• Data in this exercise:
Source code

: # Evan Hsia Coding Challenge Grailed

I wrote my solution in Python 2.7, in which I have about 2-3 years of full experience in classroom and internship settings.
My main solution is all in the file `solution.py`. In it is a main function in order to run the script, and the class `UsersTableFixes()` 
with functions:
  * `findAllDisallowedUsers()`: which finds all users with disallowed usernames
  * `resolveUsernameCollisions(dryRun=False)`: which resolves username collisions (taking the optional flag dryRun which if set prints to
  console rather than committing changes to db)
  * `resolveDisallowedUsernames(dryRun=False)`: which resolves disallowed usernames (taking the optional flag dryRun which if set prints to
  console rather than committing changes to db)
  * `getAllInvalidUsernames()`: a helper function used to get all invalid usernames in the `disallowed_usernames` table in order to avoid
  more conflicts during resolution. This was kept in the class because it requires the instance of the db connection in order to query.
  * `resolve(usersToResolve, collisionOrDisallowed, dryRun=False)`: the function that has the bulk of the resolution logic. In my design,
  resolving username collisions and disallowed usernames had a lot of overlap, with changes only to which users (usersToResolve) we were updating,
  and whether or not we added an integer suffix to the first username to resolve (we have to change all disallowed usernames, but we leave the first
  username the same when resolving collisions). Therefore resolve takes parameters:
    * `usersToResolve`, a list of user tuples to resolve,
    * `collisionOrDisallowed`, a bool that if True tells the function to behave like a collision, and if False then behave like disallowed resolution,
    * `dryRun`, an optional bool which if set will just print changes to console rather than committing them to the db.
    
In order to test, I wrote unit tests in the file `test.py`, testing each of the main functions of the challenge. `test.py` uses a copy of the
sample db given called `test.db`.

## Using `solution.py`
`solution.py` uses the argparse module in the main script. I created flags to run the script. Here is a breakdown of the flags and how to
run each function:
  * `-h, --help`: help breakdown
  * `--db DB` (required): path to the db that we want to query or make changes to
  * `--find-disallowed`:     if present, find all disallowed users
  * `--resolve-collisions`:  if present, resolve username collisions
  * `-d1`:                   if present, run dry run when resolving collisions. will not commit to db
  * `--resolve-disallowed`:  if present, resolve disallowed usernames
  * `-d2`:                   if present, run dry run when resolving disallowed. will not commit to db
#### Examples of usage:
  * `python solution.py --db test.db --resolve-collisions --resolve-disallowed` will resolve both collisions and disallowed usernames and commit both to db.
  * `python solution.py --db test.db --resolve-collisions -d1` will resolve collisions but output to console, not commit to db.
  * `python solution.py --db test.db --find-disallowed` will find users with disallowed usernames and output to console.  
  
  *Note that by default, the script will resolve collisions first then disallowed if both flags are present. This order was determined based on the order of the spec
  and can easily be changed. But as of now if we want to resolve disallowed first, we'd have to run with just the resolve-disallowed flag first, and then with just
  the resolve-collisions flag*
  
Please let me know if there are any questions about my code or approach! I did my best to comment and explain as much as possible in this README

• What you should do: All records are to be restated exactly, from the first line to the last line.

• Completed exercise:
Source code

: # Evan Hsia Coding Challenge Grailed

I wrote my solution in Python 2.7, in which I have about 2-3 years of full experience in classroom and internship settings.
My main solution is all in the file `solution.py`. In it is a main function in order to run the script, and the class `UsersTableFixes()` 
with functions:
  * `findAllDisallowedUsers()`: which finds all users with disallowed usernames
  * `resolveUsernameCollisions(dryRun=False)`: which resolves username collisions (taking the optional flag dryRun which if set prints to
  console rather than committing changes to db)
  * `resolveDisallowedUsernames(dryRun=False)`: which resolves disallowed usernames (taking the optional flag dryRun which if set prints to
  console rather than committing changes to db)
  * `getAllInvalidUsernames()`: a helper function used to get all invalid usernames in the `disallowed_usernames` table in order to avoid
  more conflicts during resolution. This was kept in the class because it requires the instance of the db connection in order to query.
  * `resolve(usersToResolve, collisionOrDisallowed, dryRun=False)`: the function that has the bulk of the resolution logic. In my design,
  resolving username collisions and disallowed usernames had a lot of overlap, with changes only to which users (usersToResolve) we were updating,
  and whether or not we added an integer suffix to the first username to resolve (we have to change all disallowed usernames, but we leave the first
  username the same when resolving collisions). Therefore resolve takes parameters:
    * `usersToResolve`, a list of user tuples to resolve,
    * `collisionOrDisallowed`, a bool that if True tells the function to behave like a collision, and if False then behave like disallowed resolution,
    * `dryRun`, an optional bool which if set will just print changes to console rather than committing them to the db.
    
In order to test, I wrote unit tests in the file `test.py`, testing each of the main functions of the challenge. `test.py` uses a copy of the
sample db given called `test.db`.

## Using `solution.py`
`solution.py` uses the argparse module in the main script. I created flags to run the script. Here is a breakdown of the flags and how to
run each function:
  * `-h, --help`: help breakdown
  * `--db DB` (required): path to the db that we want to query or make changes to
  * `--find-disallowed`:     if present, find all disallowed users
  * `--resolve-collisions`:  if present, resolve username collisions
  * `-d1`:                   if present, run dry run when resolving collisions. will not commit to db
  * `--resolve-disallowed`:  if present, resolve disallowed usernames
  * `-d2`:                   if present, run dry run when resolving disallowed. will not commit to db
#### Examples of usage:
  * `python solution.py --db test.db --resolve-collisions --resolve-disallowed` will resolve both collisions and disallowed usernames and commit both to db.
  * `python solution.py --db test.db --resolve-collisions -d1` will resolve collisions but output to console, not commit to db.
  * `python solution.py --db test.db --find-disallowed` will find users with disallowed usernames and output to console.  
  
  *Note that by default, the script will resolve collisions first then disallowed if both flags are present. This order was determined based on the order of the spec
  and can easily be changed. But as of now if we want to resolve disallowed first, we'd have to run with just the resolve-disallowed flag first, and then with just
  the resolve-collisions flag*
  
Please let me know if there are any questions about my code or approach! I did my best to comment and explain as much as possible in this README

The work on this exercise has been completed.